The clinics at Woodhull use a PCMH system. Before a patient comes for a visit, a red flag will appear if any labs or diagnostics are missing or incomplete and allows us at the clinic to contact the patient. This helps streamline care. The goal was for the clinic to be entirely paperless in 2015. Here it is 2017 and the printer and copier are still two of the busiest workers in the clinic. It goes to show that for all the benefits of technology and for all the leadership meetings and project and process planning, implementation is a different matter. At any rate, truth be told, while the new spreadsheets do contain some new categories of information, I feel the old method was superior. The columns were more organized, and information from multiple patients could fit on one sheet, as opposed to the new system where only two patients have their labs and prior appointments on a page. With a little tinkering, the old spreadsheets could easily be modified to include a few more columns for data, and could also be set up for a specific doctor on a specific day, making the paperwork much more organized and reduced. I even mentioned this to the RN of the clinic and the supervisor when she came in to stress that going forward the new sheets were used, as staff were continuing to print them out using the old format. Still, just follow the institutional guidelines and policy, and let the rest fall into place. As professionals, we should strive to find areas of improvement, but need to remain compliant with the policies of the hospital.

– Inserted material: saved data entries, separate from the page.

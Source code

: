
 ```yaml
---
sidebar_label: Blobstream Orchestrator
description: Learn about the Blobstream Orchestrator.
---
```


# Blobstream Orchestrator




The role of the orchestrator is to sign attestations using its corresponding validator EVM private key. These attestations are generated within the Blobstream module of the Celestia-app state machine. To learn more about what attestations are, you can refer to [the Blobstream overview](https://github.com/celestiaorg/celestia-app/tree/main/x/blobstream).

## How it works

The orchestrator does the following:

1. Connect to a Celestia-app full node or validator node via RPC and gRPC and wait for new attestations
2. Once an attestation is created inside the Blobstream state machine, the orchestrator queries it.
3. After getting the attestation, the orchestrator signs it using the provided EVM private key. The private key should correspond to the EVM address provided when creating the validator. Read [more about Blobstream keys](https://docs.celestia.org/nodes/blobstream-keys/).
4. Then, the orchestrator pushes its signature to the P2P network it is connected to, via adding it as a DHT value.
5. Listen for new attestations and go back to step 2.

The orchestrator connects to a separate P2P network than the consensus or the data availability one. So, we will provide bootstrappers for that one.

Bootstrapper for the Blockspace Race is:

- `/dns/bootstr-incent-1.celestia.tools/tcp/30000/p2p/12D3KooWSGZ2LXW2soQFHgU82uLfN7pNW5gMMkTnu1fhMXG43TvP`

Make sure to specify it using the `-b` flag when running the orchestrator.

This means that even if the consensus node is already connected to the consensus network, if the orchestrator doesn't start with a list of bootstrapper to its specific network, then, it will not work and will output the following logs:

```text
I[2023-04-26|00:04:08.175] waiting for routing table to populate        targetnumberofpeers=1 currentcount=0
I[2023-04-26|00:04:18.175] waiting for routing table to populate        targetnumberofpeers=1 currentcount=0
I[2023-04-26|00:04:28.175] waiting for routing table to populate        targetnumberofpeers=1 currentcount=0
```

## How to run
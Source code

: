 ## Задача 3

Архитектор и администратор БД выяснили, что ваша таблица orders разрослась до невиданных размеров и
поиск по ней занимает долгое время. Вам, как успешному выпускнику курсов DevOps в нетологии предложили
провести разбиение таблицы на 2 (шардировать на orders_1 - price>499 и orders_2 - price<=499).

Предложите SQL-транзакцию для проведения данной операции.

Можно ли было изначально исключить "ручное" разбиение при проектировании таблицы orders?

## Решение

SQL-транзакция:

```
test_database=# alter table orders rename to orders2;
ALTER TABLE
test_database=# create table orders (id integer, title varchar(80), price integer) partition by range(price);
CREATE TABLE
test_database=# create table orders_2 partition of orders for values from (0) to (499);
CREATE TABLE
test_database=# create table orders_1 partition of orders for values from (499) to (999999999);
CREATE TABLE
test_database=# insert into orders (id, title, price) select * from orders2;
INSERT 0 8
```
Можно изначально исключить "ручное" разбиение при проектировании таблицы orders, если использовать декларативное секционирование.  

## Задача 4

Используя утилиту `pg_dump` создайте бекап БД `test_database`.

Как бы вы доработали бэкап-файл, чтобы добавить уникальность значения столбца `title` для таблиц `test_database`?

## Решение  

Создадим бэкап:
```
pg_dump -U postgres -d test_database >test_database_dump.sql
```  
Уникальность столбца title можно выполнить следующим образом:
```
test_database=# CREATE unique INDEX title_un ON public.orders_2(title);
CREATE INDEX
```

The clinic screens each patient for diabetes, hypertension, and depression. Standardized questions using a Likert scale are given to clients for the depression screening. As an outpatient clinic, assessments are thus limited to vitals and fingersticks, with a more in depth history taken for new clients. Some clients may come in with complaints of new or worsening symptoms, but these patients will be referred to the providers, who in turn refer them to specialists, or are brought to the emergency department if abnormal results are obtained on repeat attempts. But despite any limitations in assessments or interventions can be offset by the formation of more permanent relationships with the clients. All patients are scheduled to return for follow up appointments every three months, and some more frequently. Over time, staff can get to know this particular client, his or her traits, any other issues or concerns regarding care, and use the more intimate knowledge to tailor more specific teaching plans and recommendations. Compare that to a med surg unit, where you may see a patient for a few days before discharge, but then are unlikely to see the client again.